Decentralized Finance, or “DeFi” for short, has taken over the world of cryptography and blockchain. However, its latest revival hides its roots in the 2017 bubble season. While everyone and their dogs were making an “Initial Coin Offer,” or ICO, few companies saw the potential of the blockchain beyond a quick price gain. These pioneers envisioned a world where financial applications from trade savings to banking to insurance would all be possible without a middleman in the blockchain.

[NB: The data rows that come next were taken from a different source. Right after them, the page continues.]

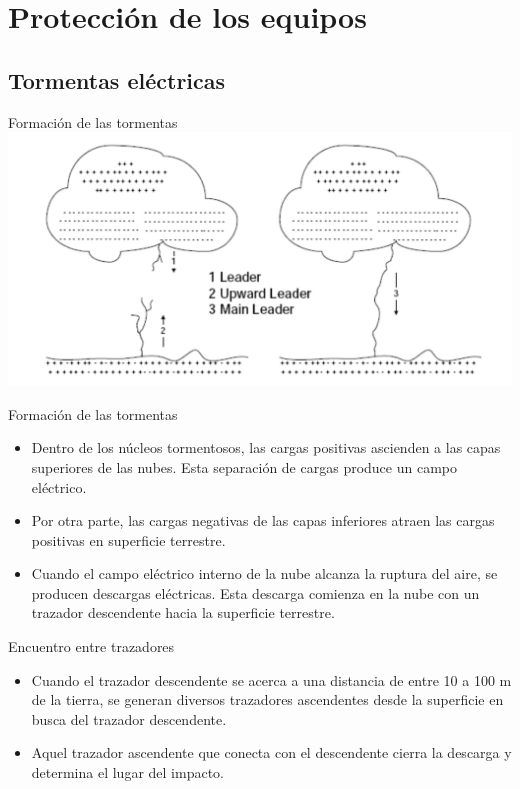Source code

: \documentclass[xcolor={usenames,svgnames,dvipsnames}]{beamer}
\begin{document}
\section{Protección de los equipos}
\label{sec-4}

\subsection{Tormentas eléctricas}
\label{sec-4-1}

\begin{frame}[label=sec-4-1-1]{Formación de las tormentas}
\includegraphics[width=.9\linewidth]{../figs/FormacionTormenta.pdf}
\end{frame}

\begin{frame}[label=sec-4-1-2]{Formación de las tormentas}
\begin{itemize}
\item Dentro de los núcleos tormentosos, las cargas positivas ascienden a
las capas superiores de las nubes. Esta separación de cargas produce
un campo eléctrico.

\item Por otra parte, las cargas negativas de las capas inferiores atraen
las cargas positivas en superficie terrestre.

\item Cuando el campo eléctrico interno de la nube alcanza la ruptura del
aire, se producen descargas eléctricas. Esta descarga comienza en la
nube con un trazador descendente hacia la superficie terrestre.
\end{itemize}
\end{frame}

\begin{frame}[label=sec-4-1-3]{Encuentro entre trazadores}
\begin{itemize}
\item Cuando el trazador descendente se acerca a una distancia de entre 10
a 100 m de la tierra, se generan diversos trazadores ascendentes
desde la superficie en busca del trazador descendente.

\item Aquel trazador ascendente que conecta con el descendente cierra la
descarga y determina el lugar del impacto.
\end{itemize}
\end{frame}
\end{document}

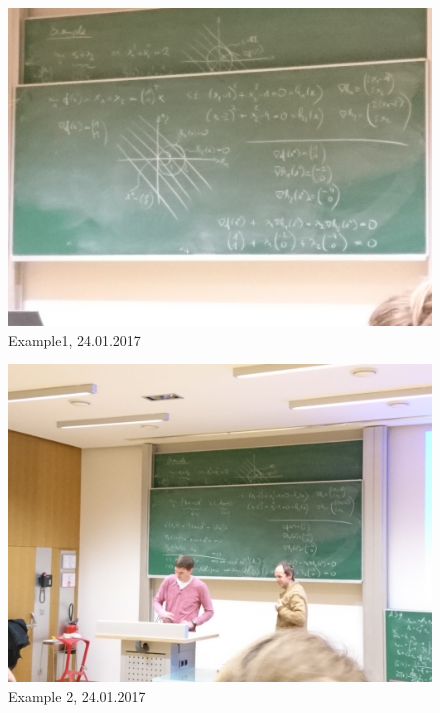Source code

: \documentclass{report}
\begin{document}
\begin{figure}[H]
\includegraphics[width=\textwidth]{2017_01_24-ex1.jpg}
\caption{Example1,  24.01.2017\label{fig:ex1}}
\end{figure}

\begin{figure}[H]
\includegraphics[width=\textwidth]{2017_01_24-ex2.jpg}
\caption{Example 2,  24.01.2017\label{fig:ex2}}
\end{figure}
\end{document}
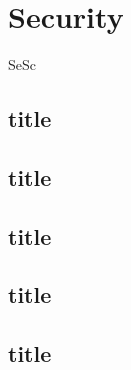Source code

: \chapter{Security}
\begin{tiny}
	SeSc
\end{tiny}

\section{title}


\section{title}



\section{title}



\section{title}



\section{title}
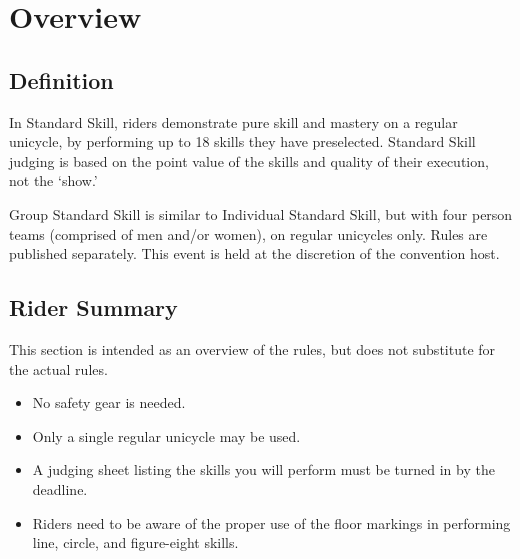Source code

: \chapter{Overview}

\section{Definition}

In Standard Skill, riders demonstrate pure skill and mastery on a regular unicycle, by performing up to 18 skills they have preselected.
Standard Skill judging is based on the point value of the skills and quality of their execution, not the `show.'

Group Standard Skill is similar to Individual Standard Skill, but with four person teams (comprised of men and/or women), on regular unicycles only.
Rules are published separately.
This event is held at the discretion of the convention host.

\section{Rider Summary}

This section is intended as an overview of the rules, but does not
substitute for the actual rules.
\begin{itemize}
\item No safety gear is needed.
\item Only a single regular unicycle may be used.
\item A judging sheet listing the skills you will perform must be turned in by the deadline.
\item Riders need to be aware of the proper use of the floor markings in performing line, circle, and figure-eight skills.
\end{itemize}
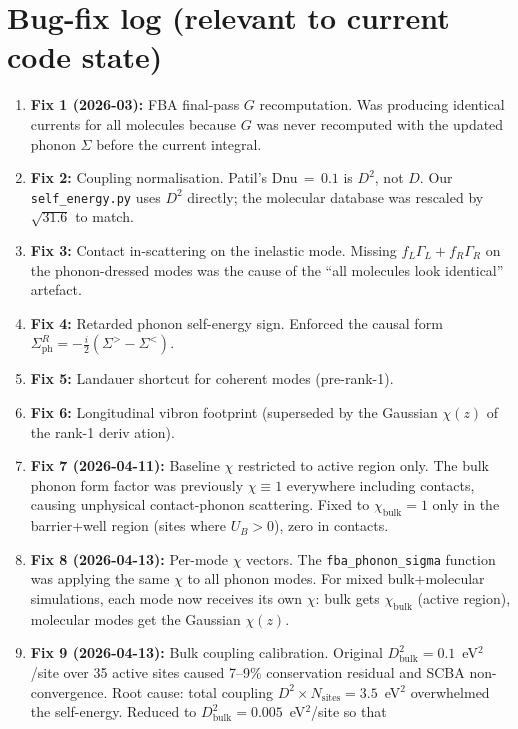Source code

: \documentclass[11pt,a4paper,onecolumn]{article}
\newcommand{\code}[1]{\texttt{\small #1}}
\begin{document}
\section{Bug-fix log (relevant to current code state)}
\begin{enumerate}[leftmargin=1.3em,itemsep=0pt]
\item \textbf{Fix 1 (2026-03):} FBA final-pass $G$ recomputation. Was
producing identical currents for all molecules because $G$ was never
recomputed with the updated phonon $\Sigma$ before the current integral.
\item \textbf{Fix 2:} Coupling normalisation. Patil's Dnu\,$=\,0.1$ is
$D^2$, not $D$. Our \code{self\_energy.py} uses $D^2$ directly; the
molecular database was rescaled by $\sqrt{31.6}$ to match.
\item \textbf{Fix 3:} Contact in-scattering on the inelastic mode.
Missing $f_L\Gamma_L + f_R\Gamma_R$ on the phonon-dressed modes was the
cause of the ``all molecules look identical'' artefact.
\item \textbf{Fix 4:} Retarded phonon self-energy sign. Enforced the
causal form $\Sigma^R_{\mathrm{ph}} = -\tfrac{i}{2}(\Sigma^> - \Sigma^<)$.
\item \textbf{Fix 5:} Landauer shortcut for coherent modes (pre-rank-1).
\item \textbf{Fix 6:} Longitudinal vibron footprint (superseded by the
Gaussian $\chi(z)$ of the rank-1 deriv
ation).
\item \textbf{Fix 7 (2026-04-11):} Baseline $\chi$ restricted to active region only.
The bulk phonon form factor was previously $\chi \equiv 1$ everywhere including contacts,
causing unphysical contact-phonon scattering. Fixed to $\chi_{\mathrm{bulk}} = 1$
only in the barrier+well region (sites where $U_B > 0$), zero in contacts.
\item \textbf{Fix 8 (2026-04-13):} Per-mode $\chi$ vectors. The
\code{fba\_phonon\_sigma} function was applying the same $\chi$ to all phonon
modes. For mixed bulk+molecular simulations, each mode now receives its own
$\chi$: bulk gets $\chi_{\mathrm{bulk}}$ (active region), molecular modes
get the Gaussian $\chi(z)$.
\item \textbf{Fix 9 (2026-04-13):} Bulk coupling calibration. Original
$D^2_{\mathrm{bulk}} = 0.1$~eV$^2$/site over 35 active sites caused 7--9\%
conservation residual and SCBA non-convergence. Root cause: total coupling
$D^2 \times N_{\mathrm{sites}} = 3.5$~eV$^2$ overwhelmed the self-energy.
Reduced to $D^2_{\mathrm{bulk}} = 0.005$~eV$^2$/site so that

\end{enumerate}
\end{document}
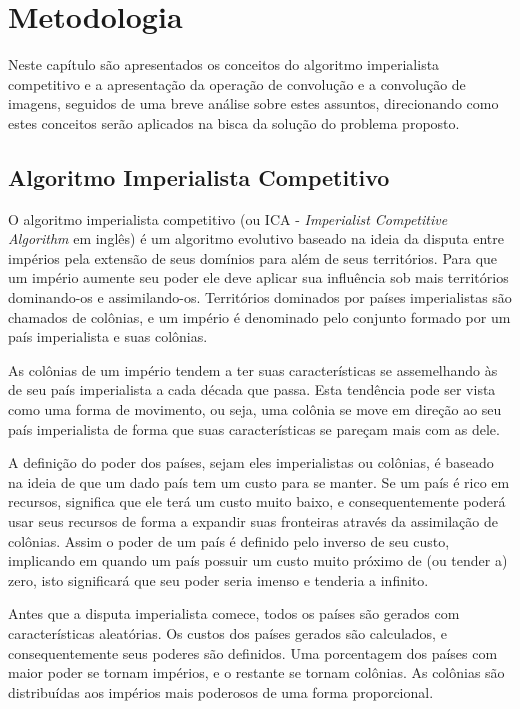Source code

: \chapter{Metodologia}
\label{Metodologia}
%


Neste capítulo são apresentados os conceitos do algoritmo imperialista competitivo e a apresentação da operação de convolução e a convolução de imagens, seguidos de uma breve análise sobre estes assuntos, direcionando como estes conceitos serão aplicados na bisca da solução do problema proposto.

\section{Algoritmo Imperialista Competitivo}

O algoritmo imperialista competitivo \cite{atashpaz2007imperialist} (ou ICA - \emph{Imperialist Competitive Algorithm} em inglês) é um algoritmo evolutivo baseado na ideia da disputa entre impérios pela extensão de seus domínios para além de seus territórios. Para que um império aumente seu poder ele deve aplicar sua influência sob mais territórios dominando-os e assimilando-os. Territórios dominados por países imperialistas são chamados de colônias, e um império é denominado pelo conjunto formado por um país imperialista e suas colônias.

As colônias de um império tendem a ter suas características se assemelhando às de seu país imperialista a cada década que passa. Esta tendência pode ser vista como uma forma de movimento, ou seja, uma colônia se move em direção ao seu país imperialista de forma que suas características se pareçam mais com as dele.

A definição do poder dos países, sejam eles imperialistas ou colônias, é baseado na ideia de que um dado país tem um custo para se manter. Se um país é rico em recursos, significa que ele terá um custo muito baixo, e consequentemente poderá usar seus recursos de forma a expandir suas fronteiras através da assimilação de colônias. Assim o poder de um país é definido pelo inverso de seu custo, implicando em quando um país possuir um custo muito próximo de (ou tender a) zero, isto significará que seu poder seria imenso e tenderia a infinito.

Antes que a disputa imperialista comece, todos os países são gerados com características aleatórias. Os custos dos países gerados são calculados, e consequentemente seus poderes são definidos. Uma porcentagem dos países com maior poder se tornam impérios, e o restante se tornam colônias. As colônias são distribuídas aos impérios mais poderosos de uma forma proporcional.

To understand the potential of this revolution, imagine if you were able to access a savings account that provides 10% of USD 10 per year, but without a bank and with almost no risky funds. Imagine that you can exchange crop insurance with a Ghanaian farmer sitting in your office in Tokyo. Imagine being a marketer and earning quotas as a percentage of what each Citadel would want. Does it sound good to be true? It is not. This future is already here.
DeFi building blocks
Here are some basic DeFi building blocks you need to know before moving on:
Doing automated marketing or exchanging one asset with another without reliance on intermediaries or compensation.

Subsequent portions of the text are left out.